Moreover, climate change is possible to be addressed using available technologies and sustainable practices that we have today. This is where Post-Normal Science comes into play. The concept of Post-Normal Science helps scientists solve the increasingly complex nature of climate change. This is evident in how they developed the Intergovernmental Panel on Climate
Change (IPCC) report. The working groups are composed of diverse teams with different perspectives to come together to engage in a dialogue, discussing and assessing the science of climate change. This report will be beneficial to policymakers, providing them with the latest scientific information to improve current policies and develop new ones. Governments and businesses will have to make significant investments, but that investment will be a drop in the bucket compared to the cost of increased natural disasters and other climate impacts. A recent study even suggests that we can fulfill all of our energy demands for heating, power, and transportation with 100% clean renewable sources by mid-century if we use currently available technology.
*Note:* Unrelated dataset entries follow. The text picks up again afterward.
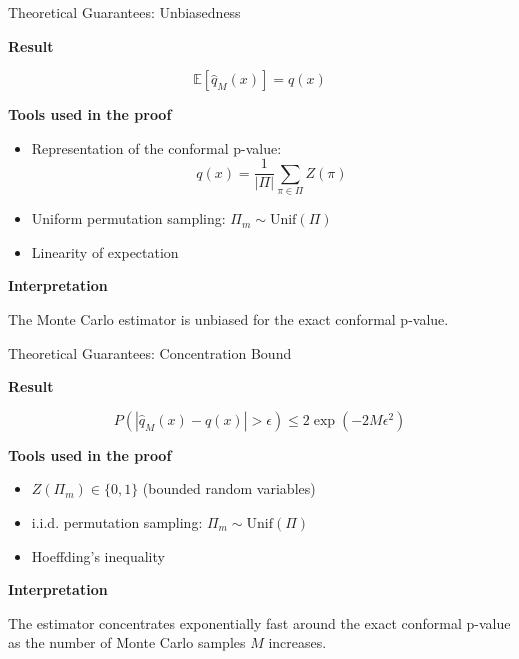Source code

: \documentclass{beamer}					%
\begin{document}
\begin{frame}{Theoretical Guarantees: Unbiasedness}

\textbf{Result}

\[
\mathbb{E}[\hat{q}_M(x)] = q(x)
\]

\vspace{0.3cm}

\textbf{Tools used in the proof}

\begin{itemize}
\item Representation of the conformal p-value:
\[
q(x)=\frac{1}{|\Pi|}\sum_{\pi\in\Pi} Z(\pi)
\]
\item Uniform permutation sampling: \(\Pi_m \sim \text{Unif}(\Pi)\)
\item Linearity of expectation
\end{itemize}

\vspace{0.3cm}

\textbf{Interpretation}

The Monte Carlo estimator is unbiased for the exact conformal p-value.

\end{frame}

\begin{frame}{Theoretical Guarantees: Concentration Bound}

\textbf{Result}

\[
P\left(|\hat{q}_M(x)-q(x)|>\epsilon\right)
\le
2\exp(-2M\epsilon^2)
\]

\vspace{0.3cm}

\textbf{Tools used in the proof}

\begin{itemize}
\item \(Z(\Pi_m)\in\{0,1\}\) (bounded random variables)
\item i.i.d. permutation sampling: \(\Pi_m \sim \text{Unif}(\Pi)\)
\item Hoeffding's inequality
\end{itemize}

\vspace{0.3cm}

\textbf{Interpretation}

The estimator concentrates exponentially fast around the exact conformal p-value as the number of Monte Carlo samples \(M\) increases.

\end{frame}
\end{document}
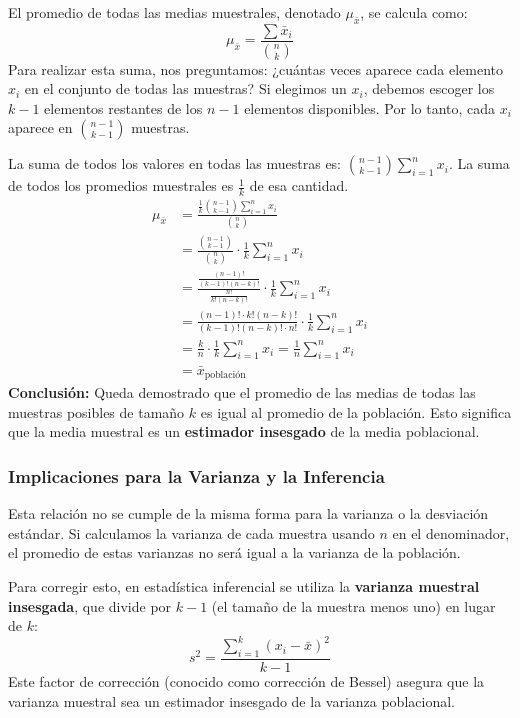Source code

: \documentclass[12pt, letterpaper]{article}
\begin{document}
El promedio de todas las medias muestrales, denotado $\mu_{\bar{x}}$, se calcula como:
\[ \mu_{\bar{x}} = \frac{\sum \bar{x}_i}{\binom{n}{k}} \]
Para realizar esta suma, nos preguntamos: ¿cuántas veces aparece cada elemento $x_i$ en el conjunto de todas las muestras? Si elegimos un $x_i$, debemos escoger los $k-1$ elementos restantes de los $n-1$ elementos disponibles. Por lo tanto, cada $x_i$ aparece en $\binom{n-1}{k-1}$ muestras.

La suma de todos los valores en todas las muestras es: $\binom{n-1}{k-1} \sum_{i=1}^{n} x_i$.
La suma de todos los promedios muestrales es $\frac{1}{k}$ de esa cantidad.
\begin{align*}
	\mu_{\bar{x}} & = \frac{\frac{1}{k} \binom{n-1}{k-1} \sum_{i=1}^{n} x_i}{\binom{n}{k}}                         \\
	              & = \frac{\binom{n-1}{k-1}}{\binom{n}{k}} \cdot \frac{1}{k} \sum_{i=1}^{n} x_i                   \\
	              & = \frac{\frac{(n-1)!}{(k-1)!(n-k)!}}{\frac{n!}{k!(n-k)!}} \cdot \frac{1}{k} \sum_{i=1}^{n} x_i \\
	              & = \frac{(n-1)! \cdot k!(n-k)!}{(k-1)!(n-k)! \cdot n!} \cdot \frac{1}{k} \sum_{i=1}^{n} x_i     \\
	              & = \frac{k}{n} \cdot \frac{1}{k} \sum_{i=1}^{n} x_i = \frac{1}{n} \sum_{i=1}^{n} x_i            \\
	              & = \bar{x}_{\text{población}}
\end{align*}
\textbf{Conclusión:} Queda demostrado que el promedio de las medias de todas las muestras posibles de tamaño $k$ es igual al promedio de la población. Esto significa que la media muestral es un \textbf{estimador insesgado} de la media poblacional.

\subsubsection{Implicaciones para la Varianza y la Inferencia}
Esta relación no se cumple de la misma forma para la varianza o la desviación estándar. Si calculamos la varianza de cada muestra usando $n$ en el denominador, el promedio de estas varianzas no será igual a la varianza de la población.

Para corregir esto, en estadística inferencial se utiliza la \textbf{varianza muestral insesgada}, que divide por $k-1$ (el tamaño de la muestra menos uno) en lugar de $k$:
\[ s^2 = \frac{\sum_{i=1}^{k} (x_i - \bar{x})^2}{k-1} \]
Este factor de corrección (conocido como corrección de Bessel) asegura que la varianza muestral sea un estimador insesgado de la varianza poblacional.
\end{document}

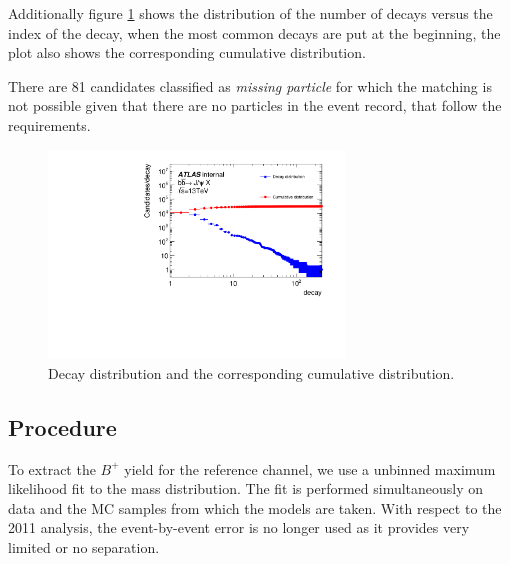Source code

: Additionally figure \ref{fig:decay_distribution} shows the distribution of the number of decays
versus the index of the decay, when the most common decays are put at the beginning, the plot
also shows the corresponding cumulative distribution.

There are 81 candidates classified as \textit{missing particle} for which the matching is not possible
given that there are no particles in the event record, that follow the requirements. 

\begin{figure}
    \centering
    \includegraphics[width=0.70\textwidth]{decay_frequency.pdf}
    \caption{Decay distribution and the corresponding cumulative distribution.}
    \label{fig:decay_distribution}
\end{figure}

\subsection{Procedure}
To extract the $B^+$ yield for the reference channel, we use a
unbinned maximum likelihood fit to the mass distribution.
The fit is performed simultaneously on data and the MC samples
from which the models are taken.
With respect to the 2011 analysis, the event-by-event error is
no longer used as it provides very limited or no separation.

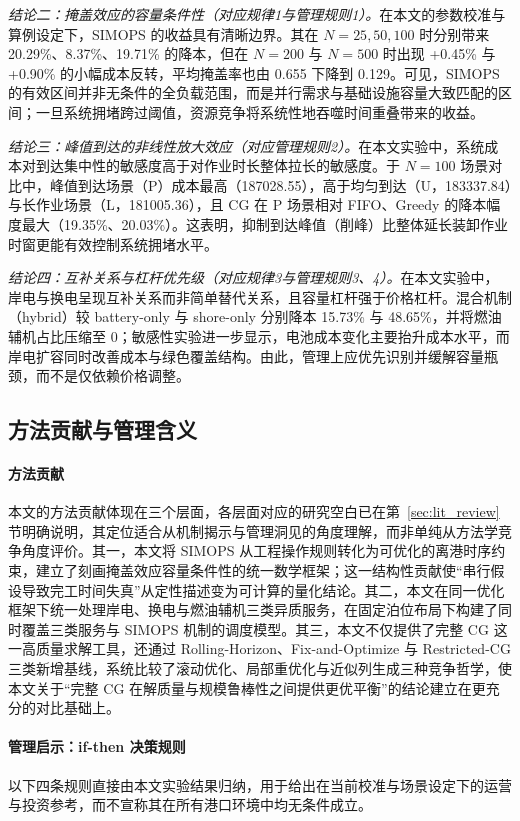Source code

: \documentclass[UTF8, a4paper, 12pt]{ctexart}
\theoremstyle{plain}
\theoremstyle{definition}
\theoremstyle{remark}
\begin{document}
\emph{结论二：掩盖效应的容量条件性（对应规律1与管理规则1）。}在本文的参数校准与算例设定下，SIMOPS 的收益具有清晰边界。其在 $N=25,50,100$ 时分别带来 20.29\%、8.37\%、19.71\% 的降本，但在 $N=200$ 与 $N=500$ 时出现 +0.45\% 与 +0.90\% 的小幅成本反转，平均掩盖率也由 0.655 下降到 0.129。可见，SIMOPS 的有效区间并非无条件的全负载范围，而是并行需求与基础设施容量大致匹配的区间；一旦系统拥堵跨过阈值，资源竞争将系统性地吞噬时间重叠带来的收益。

\emph{结论三：峰值到达的非线性放大效应（对应管理规则2）。}在本文实验中，系统成本对到达集中性的敏感度高于对作业时长整体拉长的敏感度。于 $N=100$ 场景对比中，峰值到达场景（P）成本最高（187028.55），高于均匀到达（U，183337.84）与长作业场景（L，181005.36），且 CG 在 P 场景相对 FIFO、Greedy 的降本幅度最大（19.35\%、20.03\%）。这表明，抑制到达峰值（削峰）比整体延长装卸作业时窗更能有效控制系统拥堵水平。

\emph{结论四：互补关系与杠杆优先级（对应规律3与管理规则3、4）。}在本文实验中，岸电与换电呈现互补关系而非简单替代关系，且容量杠杆强于价格杠杆。混合机制（hybrid）较 battery-only 与 shore-only 分别降本 15.73\% 与 48.65\%，并将燃油辅机占比压缩至 0；敏感性实验进一步显示，电池成本变化主要抬升成本水平，而岸电扩容同时改善成本与绿色覆盖结构。由此，管理上应优先识别并缓解容量瓶颈，而不是仅依赖价格调整。

\subsection{方法贡献与管理含义}
\label{sec:contributions}

\paragraph{方法贡献}
本文的方法贡献体现在三个层面，各层面对应的研究空白已在第~\ref{sec:lit_review} 节明确说明，其定位适合从机制揭示与管理洞见的角度理解，而非单纯从方法学竞争角度评价。其一，本文将 SIMOPS 从工程操作规则转化为可优化的离港时序约束，建立了刻画掩盖效应容量条件性的统一数学框架；这一结构性贡献使“串行假设导致完工时间失真”从定性描述变为可计算的量化结论。其二，本文在同一优化框架下统一处理岸电、换电与燃油辅机三类异质服务，在固定泊位布局下构建了同时覆盖三类服务与 SIMOPS 机制的调度模型。其三，本文不仅提供了完整 CG 这一高质量求解工具，还通过 Rolling-Horizon、Fix-and-Optimize 与 Restricted-CG 三类新增基线，系统比较了滚动优化、局部重优化与近似列生成三种竞争哲学，使本文关于“完整 CG 在解质量与规模鲁棒性之间提供更优平衡”的结论建立在更充分的对比基础上。

\paragraph{管理启示：if-then 决策规则}
以下四条规则直接由本文实验结果归纳，用于给出在当前校准与场景设定下的运营与投资参考，而不宣称其在所有港口环境中均无条件成立。
\end{document}
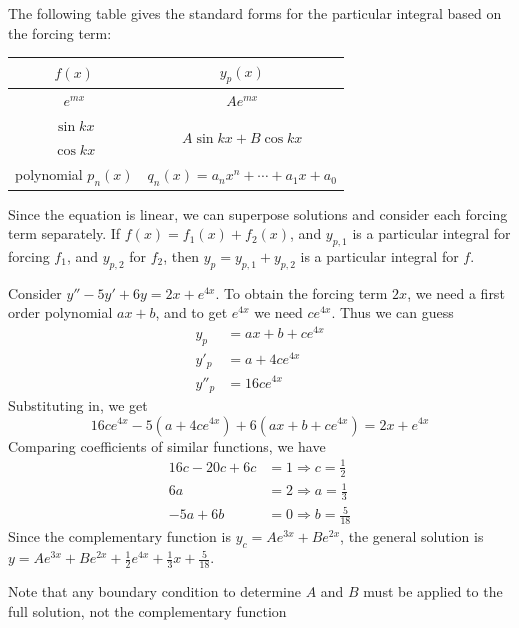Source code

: \documentclass[a4paper]{article}
\begin{document}
\begin{remark}
  The following table gives the standard forms for the particular integral based on the forcing term:
  \begin{center}
    \begin{tabular}{cc}
      \toprule
      $f(x)$ & $y_p(x)$\\
      \midrule
      $e^{mx}$ & $Ae^{mx}$\\
      $\sin kx$ & \multirow{2}{*}{$A\sin kx + B\cos kx$}\\
      $\cos kx$ & \\
      polynomial $p_n(x)$ & $q_n(x) = a_nx^n + \cdots + a_1x + a_0$\\
      \bottomrule
    \end{tabular}
  \end{center}
\end{remark}
\begin{remark}
  Since the equation is linear, we can superpose solutions and consider each forcing term separately. If $f(x) = f_1(x) + f_2(x)$, and $y_{p,1}$ is a particular integral for forcing $f_1$, and $y_{p,2}$ for $f_2$, then $y_p = y_{p,1} + y_{p,2}$ is a particular integral for $f$.
\end{remark}

\begin{eg}
  Consider $y'' - 5y' + 6y = 2x + e^{4x}$. To obtain the forcing term $2x$, we need a first order polynomial $ax + b$, and to get $e^{4x}$ we need $ce^{4x}$. Thus we can guess
  \begin{align*}
    y_p &= ax + b + ce^{4x}\\
    y'_p &= a + 4ce^{4x}\\
    y''_p &= 16ce^{4x}
  \end{align*}
  Substituting in, we get
  \[
    16ce^{4x} - 5(a + 4ce^{4x}) + 6(ax + b + ce^{4x}) = 2x + e^{4x}
  \]
  Comparing coefficients of similar functions, we have
  \begin{align*}
    16c - 20c + 6c &= 1\Rightarrow c = \frac{1}{2}\\
    6a &= 2 \Rightarrow a = \frac{1}{3}\\
    -5a + 6b &= 0 \Rightarrow b = \frac{5}{18}
  \end{align*}
  Since the complementary function is $y_c = Ae^{3x} + Be^{2x}$, the general solution is $y = Ae^{3x} + Be^{2x} + \frac{1}{2}e^{4x} + \frac{1}{3}x + \frac{5}{18}$.

  Note that any boundary condition to determine $A$ and $B$ must be applied to the full solution, not the complementary function
\end{eg}
\end{document}
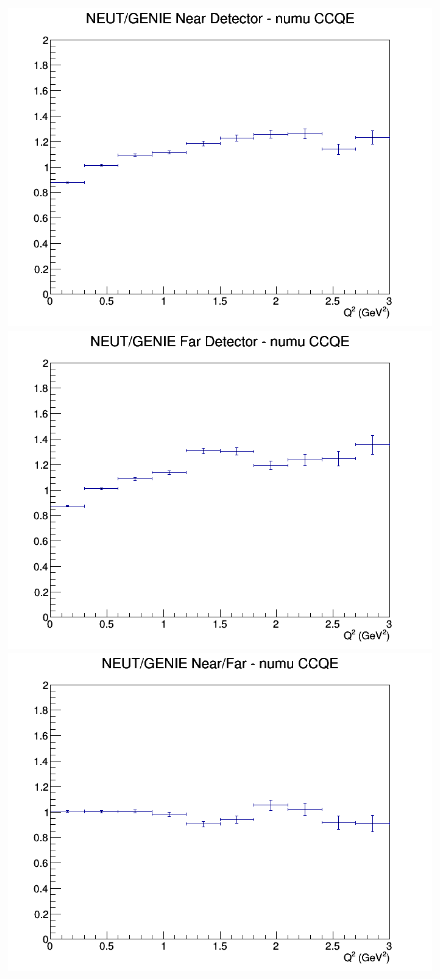 \documentclass[12pt]{article}
\begin{document}
\begin{figure}[h]
\endminipage
\newline
{}
\includegraphics[width=\linewidth]{Q2/nominal/ratios/CCQE_NEUT_GENIE_numu_near_Q2.png}
\endminipage
{}
\includegraphics[width=\linewidth]{Q2/nominal/ratios/CCQE_NEUT_GENIE_numu_far_Q2.png}
\endminipage
{}
\includegraphics[width=\linewidth]{Q2/nominal/ratios/CCQE_NEUT_GENIE_numu_NF_Q2.png}

\end{figure}
\end{document}
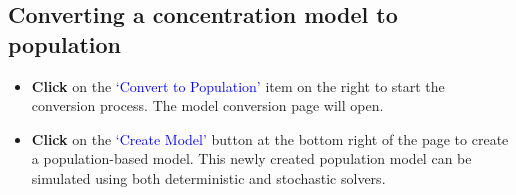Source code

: \subsection{Converting a concentration model to population}
\begin{itemize}
  \item \textbf{Click} on the \textcolor{blue}{`Convert to Population'} item on the right to start the conversion process. The model conversion page will open.
  \item \textbf{Click} on the \textcolor{blue}{`Create Model'} button at the bottom right of the page to create a population-based model. This newly created population model can be simulated using both deterministic and stochastic solvers.
\end{itemize}


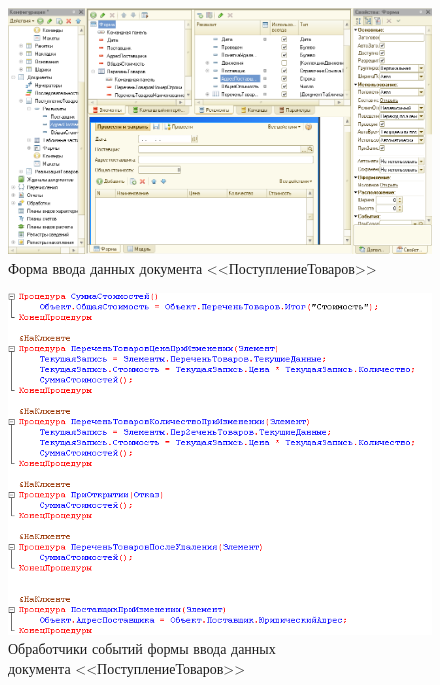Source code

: \pagebreak

\begin{figure}[h!]
  \centering
  \includegraphics[width=150mm]{pic/doc_input_form}
  \caption{Форма ввода данных документа <<ПоступлениеТоваров>>}
  \label{fig:doc_input_form}
\end{figure}

\begin{figure}[h!]
  \centering
  \includegraphics[width=130mm]{pic/doc_input_module}
  \caption{Обработчики событий формы ввода данных \\
    документа <<ПоступлениеТоваров>>}
  \label{fig:doc_input_module}
\end{figure}


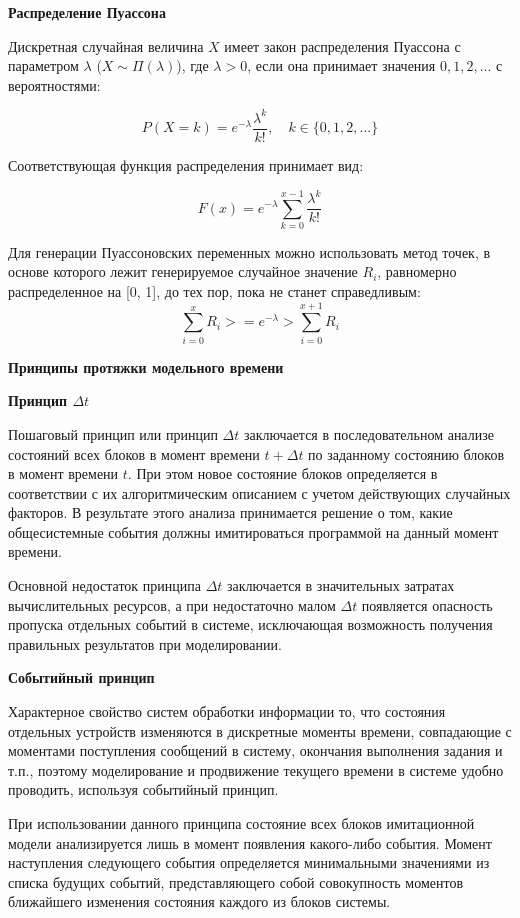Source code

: \textbf{Распределение Пуассона}

Дискретная случайная величина $X$ имеет закон распределения Пуассона с параметром $\lambda$ ($X \sim \Pi(\lambda)$), где $\lambda > 0$, если она принимает значения $0, 1, 2,...$ с вероятностями:

\begin{equation}
	P(X = k)= e^{-\lambda}\frac{\lambda^{k}}{k!}, \quad k \in \{0, 1, 2, ...\}
\end{equation}

Соответствующая функция распределения принимает вид:

\begin{equation}
	F(x) = e^{-\lambda}\sum_{k=0}^{x-1}\frac{\lambda^{k}}{k!} 
\end{equation}

Для генерации Пуассоновских переменных можно использовать метод точек, в основе
которого лежит генерируемое случайное значение $R_i$, равномерно распределенное на
[0, 1], до тех пор, пока не станет справедливым:
\begin{equation}
	\sum_{i=0}^{x}{R_i} >= e^{-\lambda} > \sum_{i=0}^{x + 1}{R_i}
\end{equation}

\textbf{Принципы протяжки модельного времени}

\textbf{Принцип $\Delta t$}

Пошаговый принцип или принцип $\Delta t$ заключается в последовательном анализе
состояний всех блоков в момент времени $t + \Delta t$ по заданному состоянию
блоков в момент времени $t$. При этом новое состояние блоков определяется в
соответствии с их алгоритмическим описанием с учетом действующих случайных
факторов. В результате этого анализа принимается решение о том, какие
общесистемные события должны имитироваться программой на данный момент времени.

Основной недостаток принципа $\Delta t$ заключается в значительных затратах
вычислительных ресурсов, а при недостаточно малом $\Delta t$ появляется
опасность пропуска отдельных событий в системе, исключающая возможность
получения правильных результатов при моделировании.

\textbf{Событийный принцип}

Характерное свойство систем обработки информации то, что состояния отдельных устройств изменяются в дискретные моменты времени,
совпадающие с моментами поступления сообщений в систему, окончания выполнения
задания и т.п., поэтому моделирование и продвижение текущего времени в системе удобно
проводить, используя событийный принцип.

При использовании данного принципа состояние всех блоков имитационной модели
анализируется лишь в момент появления какого-либо события. Момент наступления
следующего события определяется минимальными значениями из списка будущих
событий, представляющего собой совокупность моментов ближайшего изменения состояния каждого из блоков
системы.

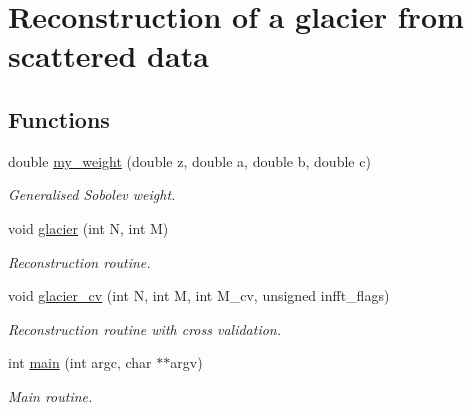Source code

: \hypertarget{group__examples__solver__glacier}{
\section{Reconstruction of a glacier from scattered data}
\label{group__examples__solver__glacier}
}
\subsection*{Functions}
\begin{CompactItemize}
\item 
\hypertarget{group__examples__solver__glacier_ga0}{
double \hyperlink{group__examples__solver__glacier_ga0}{my\_\-weight} (double z, double a, double b, double c)}
\label{group__examples__solver__glacier_ga0}

\begin{CompactList}\small\item\em Generalised Sobolev weight. \item\end{CompactList}\item 
\hypertarget{group__examples__solver__glacier_ga1}{
void \hyperlink{group__examples__solver__glacier_ga1}{glacier} (int N, int M)}
\label{group__examples__solver__glacier_ga1}

\begin{CompactList}\small\item\em Reconstruction routine. \item\end{CompactList}\item 
\hypertarget{group__examples__solver__glacier_ga2}{
void \hyperlink{group__examples__solver__glacier_ga2}{glacier\_\-cv} (int N, int M, int M\_\-cv, unsigned infft\_\-flags)}
\label{group__examples__solver__glacier_ga2}

\begin{CompactList}\small\item\em Reconstruction routine with cross validation. \item\end{CompactList}\item 
\hypertarget{group__examples__solver__glacier_ga3}{
int \hyperlink{group__examples__solver__glacier_ga3}{main} (int argc, char $\ast$$\ast$argv)}
\label{group__examples__solver__glacier_ga3}

\begin{CompactList}\small\item\em Main routine. \item\end{CompactList}\end{CompactItemize}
Thus, as individuals, we have the responsibility to continue advocating for climate action by choosing the right leaders that would advance climate change policies by ending fossil fuel subsidies, investing in renewables, and supporting the carbon price. Pursuing careers that will contribute to finding solutions to climate change is also one of the simple ways we as individuals can help mitigate this crisis. Let us all come together by rallying for climate justice and calling for system change this fight does not only involve a certain agency or organization but the commitment of all nations.